These questions are at the heart of an international debate that has found its way to the Oval Office.

In 2001, President Bush withdrew the United State from the Kyoto Protocol, an international treaty calling for reductions in the kinds of pollution believed to cause global warming. Aside from the economic factor, Bush said there just wasn't enough science to support the fact that climate change is even an issue.

But environmentalists say the scientific community has already done its homework.

"A lot of questions about global warming have already been asked and answered," said Dan Lashof, the science director for the Natural Resources Defense Council's Climate Center. "We know enough to know that it's time to start fixing the problem."
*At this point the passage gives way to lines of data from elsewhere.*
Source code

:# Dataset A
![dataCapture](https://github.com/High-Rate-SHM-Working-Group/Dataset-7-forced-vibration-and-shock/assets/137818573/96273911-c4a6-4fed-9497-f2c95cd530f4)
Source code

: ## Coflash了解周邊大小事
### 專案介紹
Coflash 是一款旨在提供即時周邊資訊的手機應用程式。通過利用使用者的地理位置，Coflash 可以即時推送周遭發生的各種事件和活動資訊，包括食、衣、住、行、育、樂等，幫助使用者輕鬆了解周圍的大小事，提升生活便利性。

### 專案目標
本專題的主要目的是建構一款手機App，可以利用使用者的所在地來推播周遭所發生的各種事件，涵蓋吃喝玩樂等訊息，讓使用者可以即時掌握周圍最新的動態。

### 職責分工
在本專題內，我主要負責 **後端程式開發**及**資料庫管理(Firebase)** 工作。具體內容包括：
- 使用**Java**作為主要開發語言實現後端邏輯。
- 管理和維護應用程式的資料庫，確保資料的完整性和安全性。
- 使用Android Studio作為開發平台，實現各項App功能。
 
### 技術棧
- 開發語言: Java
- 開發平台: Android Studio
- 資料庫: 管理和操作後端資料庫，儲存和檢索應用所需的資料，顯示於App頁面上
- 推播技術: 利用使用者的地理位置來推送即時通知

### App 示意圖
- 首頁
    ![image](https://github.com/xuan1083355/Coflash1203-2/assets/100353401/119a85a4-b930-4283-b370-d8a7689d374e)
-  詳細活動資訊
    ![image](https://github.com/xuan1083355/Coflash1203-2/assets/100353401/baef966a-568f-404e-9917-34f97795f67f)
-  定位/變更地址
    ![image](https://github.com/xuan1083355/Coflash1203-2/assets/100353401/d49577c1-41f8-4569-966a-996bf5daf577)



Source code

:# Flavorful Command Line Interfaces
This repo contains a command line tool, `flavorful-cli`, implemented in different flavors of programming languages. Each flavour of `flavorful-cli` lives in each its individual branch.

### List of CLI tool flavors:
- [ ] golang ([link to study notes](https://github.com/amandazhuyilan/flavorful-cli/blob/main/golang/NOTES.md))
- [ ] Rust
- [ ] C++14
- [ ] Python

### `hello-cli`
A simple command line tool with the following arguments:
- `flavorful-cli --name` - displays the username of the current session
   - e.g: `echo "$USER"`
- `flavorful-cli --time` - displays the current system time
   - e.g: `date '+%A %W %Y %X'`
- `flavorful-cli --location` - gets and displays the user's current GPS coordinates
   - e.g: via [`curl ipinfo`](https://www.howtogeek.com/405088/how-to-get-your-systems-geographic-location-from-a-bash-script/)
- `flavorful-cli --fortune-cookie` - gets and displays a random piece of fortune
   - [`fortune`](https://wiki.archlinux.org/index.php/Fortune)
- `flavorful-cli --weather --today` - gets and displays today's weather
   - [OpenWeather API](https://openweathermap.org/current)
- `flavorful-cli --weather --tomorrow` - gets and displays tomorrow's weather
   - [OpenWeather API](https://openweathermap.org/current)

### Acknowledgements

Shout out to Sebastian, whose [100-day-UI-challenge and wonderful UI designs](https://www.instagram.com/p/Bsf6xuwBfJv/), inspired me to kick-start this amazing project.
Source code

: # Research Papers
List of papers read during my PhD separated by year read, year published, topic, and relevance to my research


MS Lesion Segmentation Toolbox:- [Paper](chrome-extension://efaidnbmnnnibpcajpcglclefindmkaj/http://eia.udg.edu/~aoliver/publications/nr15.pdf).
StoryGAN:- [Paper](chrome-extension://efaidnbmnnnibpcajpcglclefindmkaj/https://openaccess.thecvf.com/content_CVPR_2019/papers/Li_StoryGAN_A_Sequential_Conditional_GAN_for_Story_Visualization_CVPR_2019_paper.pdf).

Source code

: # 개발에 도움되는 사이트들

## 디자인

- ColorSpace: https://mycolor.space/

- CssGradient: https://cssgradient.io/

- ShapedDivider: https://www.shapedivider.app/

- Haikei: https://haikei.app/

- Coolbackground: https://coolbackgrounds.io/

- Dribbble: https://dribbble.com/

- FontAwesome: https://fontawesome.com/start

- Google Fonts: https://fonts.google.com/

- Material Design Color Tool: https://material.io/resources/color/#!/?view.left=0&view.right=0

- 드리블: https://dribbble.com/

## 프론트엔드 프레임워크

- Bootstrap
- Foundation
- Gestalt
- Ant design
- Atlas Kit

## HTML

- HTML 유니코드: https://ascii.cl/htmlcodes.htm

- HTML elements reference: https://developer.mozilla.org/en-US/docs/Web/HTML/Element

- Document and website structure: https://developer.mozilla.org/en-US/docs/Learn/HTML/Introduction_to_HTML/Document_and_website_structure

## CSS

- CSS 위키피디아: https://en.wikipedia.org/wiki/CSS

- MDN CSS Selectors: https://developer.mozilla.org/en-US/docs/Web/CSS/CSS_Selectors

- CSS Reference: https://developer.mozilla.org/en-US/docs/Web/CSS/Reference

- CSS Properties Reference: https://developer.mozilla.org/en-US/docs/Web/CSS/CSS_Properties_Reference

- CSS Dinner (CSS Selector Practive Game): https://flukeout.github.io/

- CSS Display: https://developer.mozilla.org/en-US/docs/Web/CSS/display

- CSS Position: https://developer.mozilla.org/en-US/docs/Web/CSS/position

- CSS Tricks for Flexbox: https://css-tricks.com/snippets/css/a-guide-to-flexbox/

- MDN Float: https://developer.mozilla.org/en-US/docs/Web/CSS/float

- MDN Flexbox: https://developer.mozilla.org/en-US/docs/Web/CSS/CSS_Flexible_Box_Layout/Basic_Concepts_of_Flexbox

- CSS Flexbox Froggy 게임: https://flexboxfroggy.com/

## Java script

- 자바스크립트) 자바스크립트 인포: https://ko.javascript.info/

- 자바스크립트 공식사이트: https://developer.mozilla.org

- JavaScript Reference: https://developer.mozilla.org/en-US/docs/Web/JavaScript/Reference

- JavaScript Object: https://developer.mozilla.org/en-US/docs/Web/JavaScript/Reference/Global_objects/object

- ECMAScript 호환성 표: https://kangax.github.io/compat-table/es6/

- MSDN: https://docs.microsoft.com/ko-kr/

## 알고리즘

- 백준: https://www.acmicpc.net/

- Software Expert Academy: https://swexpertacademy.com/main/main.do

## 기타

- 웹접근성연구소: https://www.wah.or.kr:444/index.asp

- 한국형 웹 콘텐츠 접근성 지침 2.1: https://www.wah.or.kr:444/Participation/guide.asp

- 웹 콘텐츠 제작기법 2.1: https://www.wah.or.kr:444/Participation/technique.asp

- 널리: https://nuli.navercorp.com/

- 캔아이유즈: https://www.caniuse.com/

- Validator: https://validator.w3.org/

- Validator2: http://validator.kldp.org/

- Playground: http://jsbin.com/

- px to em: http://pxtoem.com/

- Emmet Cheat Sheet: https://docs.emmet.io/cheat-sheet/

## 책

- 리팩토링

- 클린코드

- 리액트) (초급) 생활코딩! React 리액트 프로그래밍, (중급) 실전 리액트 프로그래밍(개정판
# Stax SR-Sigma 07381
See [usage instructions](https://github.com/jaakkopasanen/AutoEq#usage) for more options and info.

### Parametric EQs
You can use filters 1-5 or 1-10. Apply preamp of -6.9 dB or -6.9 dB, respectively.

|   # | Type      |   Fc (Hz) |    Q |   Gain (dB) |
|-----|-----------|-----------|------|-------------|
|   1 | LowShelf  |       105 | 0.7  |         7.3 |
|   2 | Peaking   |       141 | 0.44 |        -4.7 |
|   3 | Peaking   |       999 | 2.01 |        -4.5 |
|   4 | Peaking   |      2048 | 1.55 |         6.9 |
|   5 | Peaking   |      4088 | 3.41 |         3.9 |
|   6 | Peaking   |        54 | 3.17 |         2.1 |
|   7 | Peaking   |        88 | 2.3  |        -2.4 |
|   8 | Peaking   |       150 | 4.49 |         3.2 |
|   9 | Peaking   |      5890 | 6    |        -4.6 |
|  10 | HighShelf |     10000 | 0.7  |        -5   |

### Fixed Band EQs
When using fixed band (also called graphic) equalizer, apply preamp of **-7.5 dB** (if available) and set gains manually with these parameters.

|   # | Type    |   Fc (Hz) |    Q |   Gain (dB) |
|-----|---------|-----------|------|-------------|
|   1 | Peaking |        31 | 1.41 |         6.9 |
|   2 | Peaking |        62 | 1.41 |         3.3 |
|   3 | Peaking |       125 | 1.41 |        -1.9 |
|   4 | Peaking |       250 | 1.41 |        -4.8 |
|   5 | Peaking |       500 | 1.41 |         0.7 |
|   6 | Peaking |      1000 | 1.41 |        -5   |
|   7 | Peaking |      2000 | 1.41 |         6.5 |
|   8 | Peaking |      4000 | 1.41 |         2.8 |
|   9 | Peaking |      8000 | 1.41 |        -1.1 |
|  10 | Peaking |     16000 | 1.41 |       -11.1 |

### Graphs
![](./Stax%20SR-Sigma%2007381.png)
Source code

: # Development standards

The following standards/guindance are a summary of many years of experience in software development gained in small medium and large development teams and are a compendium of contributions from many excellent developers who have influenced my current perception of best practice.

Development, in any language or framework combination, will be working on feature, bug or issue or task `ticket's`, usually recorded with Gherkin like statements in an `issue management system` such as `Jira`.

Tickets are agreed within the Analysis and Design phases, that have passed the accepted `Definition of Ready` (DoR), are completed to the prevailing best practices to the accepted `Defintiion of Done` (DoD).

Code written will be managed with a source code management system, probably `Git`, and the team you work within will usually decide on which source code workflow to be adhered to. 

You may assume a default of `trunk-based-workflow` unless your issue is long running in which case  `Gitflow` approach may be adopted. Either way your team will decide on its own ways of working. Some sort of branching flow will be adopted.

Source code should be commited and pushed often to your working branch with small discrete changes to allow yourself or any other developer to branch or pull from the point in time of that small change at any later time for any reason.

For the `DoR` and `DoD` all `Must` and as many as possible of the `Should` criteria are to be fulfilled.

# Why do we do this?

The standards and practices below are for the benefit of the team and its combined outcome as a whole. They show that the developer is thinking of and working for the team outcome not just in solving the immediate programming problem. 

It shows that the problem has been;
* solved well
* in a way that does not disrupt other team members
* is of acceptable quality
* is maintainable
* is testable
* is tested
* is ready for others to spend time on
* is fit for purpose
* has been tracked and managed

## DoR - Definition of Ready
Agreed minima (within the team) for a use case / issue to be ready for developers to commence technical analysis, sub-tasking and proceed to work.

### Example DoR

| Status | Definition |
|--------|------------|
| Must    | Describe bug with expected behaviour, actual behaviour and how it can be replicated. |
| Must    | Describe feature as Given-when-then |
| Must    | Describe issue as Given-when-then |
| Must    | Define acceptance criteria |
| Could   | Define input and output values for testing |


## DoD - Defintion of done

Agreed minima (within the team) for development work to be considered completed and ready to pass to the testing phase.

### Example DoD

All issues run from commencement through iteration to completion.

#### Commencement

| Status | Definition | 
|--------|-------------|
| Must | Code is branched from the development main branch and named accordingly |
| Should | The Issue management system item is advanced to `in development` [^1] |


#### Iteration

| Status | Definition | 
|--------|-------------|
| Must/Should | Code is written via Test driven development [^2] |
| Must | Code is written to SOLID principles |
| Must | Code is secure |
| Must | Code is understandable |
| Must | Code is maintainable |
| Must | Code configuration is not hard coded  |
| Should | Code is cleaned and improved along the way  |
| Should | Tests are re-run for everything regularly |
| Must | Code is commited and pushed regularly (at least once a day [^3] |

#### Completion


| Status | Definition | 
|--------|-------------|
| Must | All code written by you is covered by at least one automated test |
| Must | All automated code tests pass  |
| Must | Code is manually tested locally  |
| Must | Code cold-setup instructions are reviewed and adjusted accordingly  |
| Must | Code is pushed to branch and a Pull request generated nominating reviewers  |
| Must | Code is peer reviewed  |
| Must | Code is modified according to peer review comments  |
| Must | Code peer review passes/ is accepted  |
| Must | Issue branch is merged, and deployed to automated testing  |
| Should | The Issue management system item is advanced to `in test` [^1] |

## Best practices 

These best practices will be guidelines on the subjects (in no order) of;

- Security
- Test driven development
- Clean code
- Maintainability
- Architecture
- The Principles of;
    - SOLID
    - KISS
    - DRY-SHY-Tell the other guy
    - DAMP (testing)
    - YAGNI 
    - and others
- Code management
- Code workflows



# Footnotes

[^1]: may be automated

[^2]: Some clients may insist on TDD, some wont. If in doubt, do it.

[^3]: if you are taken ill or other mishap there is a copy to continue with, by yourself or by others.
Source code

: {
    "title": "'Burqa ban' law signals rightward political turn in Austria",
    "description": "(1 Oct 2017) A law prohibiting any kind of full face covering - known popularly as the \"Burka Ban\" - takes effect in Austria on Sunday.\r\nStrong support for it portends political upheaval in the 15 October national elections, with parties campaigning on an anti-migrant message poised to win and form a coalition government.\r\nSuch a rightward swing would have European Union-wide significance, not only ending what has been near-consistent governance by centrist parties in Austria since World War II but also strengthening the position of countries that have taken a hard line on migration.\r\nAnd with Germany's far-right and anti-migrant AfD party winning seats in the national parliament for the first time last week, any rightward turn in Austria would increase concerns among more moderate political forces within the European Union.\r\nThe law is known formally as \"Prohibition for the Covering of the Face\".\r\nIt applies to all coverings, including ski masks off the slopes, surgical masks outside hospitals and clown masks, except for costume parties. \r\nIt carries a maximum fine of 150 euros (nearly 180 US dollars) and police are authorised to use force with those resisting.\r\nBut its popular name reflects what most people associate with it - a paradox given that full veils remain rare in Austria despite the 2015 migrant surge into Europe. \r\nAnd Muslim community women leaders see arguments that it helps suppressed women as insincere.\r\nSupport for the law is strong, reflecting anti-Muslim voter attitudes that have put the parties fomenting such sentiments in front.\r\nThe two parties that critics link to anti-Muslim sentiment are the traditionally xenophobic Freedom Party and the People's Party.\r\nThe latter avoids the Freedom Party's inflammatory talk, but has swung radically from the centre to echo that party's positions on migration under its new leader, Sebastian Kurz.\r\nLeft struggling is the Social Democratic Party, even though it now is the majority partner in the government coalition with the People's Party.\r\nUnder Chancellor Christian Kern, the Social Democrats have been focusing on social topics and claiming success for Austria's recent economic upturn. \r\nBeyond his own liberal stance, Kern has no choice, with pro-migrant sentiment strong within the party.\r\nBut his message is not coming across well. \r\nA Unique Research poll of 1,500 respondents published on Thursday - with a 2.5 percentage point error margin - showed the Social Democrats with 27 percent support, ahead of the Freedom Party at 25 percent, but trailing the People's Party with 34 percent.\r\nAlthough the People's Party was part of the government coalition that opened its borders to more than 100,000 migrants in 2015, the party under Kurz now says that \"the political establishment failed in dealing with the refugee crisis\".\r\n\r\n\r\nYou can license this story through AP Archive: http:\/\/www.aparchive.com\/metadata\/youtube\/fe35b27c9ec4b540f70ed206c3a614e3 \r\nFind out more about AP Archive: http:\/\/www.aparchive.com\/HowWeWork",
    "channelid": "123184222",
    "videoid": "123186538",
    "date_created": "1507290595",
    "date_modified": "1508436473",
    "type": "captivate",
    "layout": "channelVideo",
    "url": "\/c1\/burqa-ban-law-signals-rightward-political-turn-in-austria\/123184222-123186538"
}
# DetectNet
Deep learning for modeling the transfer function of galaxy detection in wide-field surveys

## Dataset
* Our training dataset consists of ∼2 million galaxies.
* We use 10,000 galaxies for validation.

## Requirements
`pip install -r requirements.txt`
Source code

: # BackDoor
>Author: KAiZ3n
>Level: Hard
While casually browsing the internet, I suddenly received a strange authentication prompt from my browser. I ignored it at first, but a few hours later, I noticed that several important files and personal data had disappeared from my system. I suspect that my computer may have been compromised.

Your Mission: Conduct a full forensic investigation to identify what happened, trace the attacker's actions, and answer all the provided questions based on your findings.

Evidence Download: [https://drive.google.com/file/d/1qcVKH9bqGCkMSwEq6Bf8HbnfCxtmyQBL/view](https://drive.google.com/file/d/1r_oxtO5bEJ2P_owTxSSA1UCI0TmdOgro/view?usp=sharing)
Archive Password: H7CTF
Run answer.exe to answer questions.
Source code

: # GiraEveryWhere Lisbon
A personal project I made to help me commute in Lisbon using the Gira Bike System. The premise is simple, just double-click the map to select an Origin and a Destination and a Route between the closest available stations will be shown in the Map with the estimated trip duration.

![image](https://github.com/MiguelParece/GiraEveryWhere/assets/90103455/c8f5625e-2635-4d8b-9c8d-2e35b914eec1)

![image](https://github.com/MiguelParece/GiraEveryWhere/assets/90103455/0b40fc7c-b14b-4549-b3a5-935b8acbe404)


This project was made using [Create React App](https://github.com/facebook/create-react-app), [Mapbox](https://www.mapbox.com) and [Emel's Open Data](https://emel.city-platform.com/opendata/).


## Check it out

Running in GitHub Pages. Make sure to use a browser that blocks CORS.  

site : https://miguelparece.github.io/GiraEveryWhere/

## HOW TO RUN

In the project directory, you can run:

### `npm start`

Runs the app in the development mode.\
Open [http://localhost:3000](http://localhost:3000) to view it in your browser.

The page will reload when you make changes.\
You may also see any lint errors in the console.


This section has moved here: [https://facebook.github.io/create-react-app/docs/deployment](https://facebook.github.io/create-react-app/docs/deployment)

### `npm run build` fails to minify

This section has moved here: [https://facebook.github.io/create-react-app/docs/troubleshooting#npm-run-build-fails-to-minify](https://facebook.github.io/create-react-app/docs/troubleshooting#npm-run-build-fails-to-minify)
The National Academy of Sciences confirmed that global warming is in fact a real problem in 2001 in a report requested by the White House. It confirmed the conclusions of a similar study conducted by the United Nations Intergovernmental Panel on Climate Change (IPCC).

But not all agree.

"If you look at the IPCC report and the National Academy of Sciences, what doesn't get reported -- because the alarmists don't want the public to know this-- are all the caveats," said Charli Coon, environmental analyst for the Heritage Foundation. "They like to report worst case scenarios. The bottom line is that we don't know what's going on."

The White House agrees, and on Thursday, revealed 10-year research plan to among other things, measure how burning fossil fuels could impact the climate.

The 364-page plan has five main goals related to understanding climate change, including reducing the uncertainty of climate forecasting, to how climate change could affect humans and wildlife.

Lashof doesn't buy it. "I think the main concern is that the administration is trying to highlight it's science plan because it wants to distract attention from its lack of a plan to reduce the pollution that causes global warming," he said.

The Bush administration, however, is moving full steam ahead. The research effort will be included in the president's budget proposals for 2005 and 2006.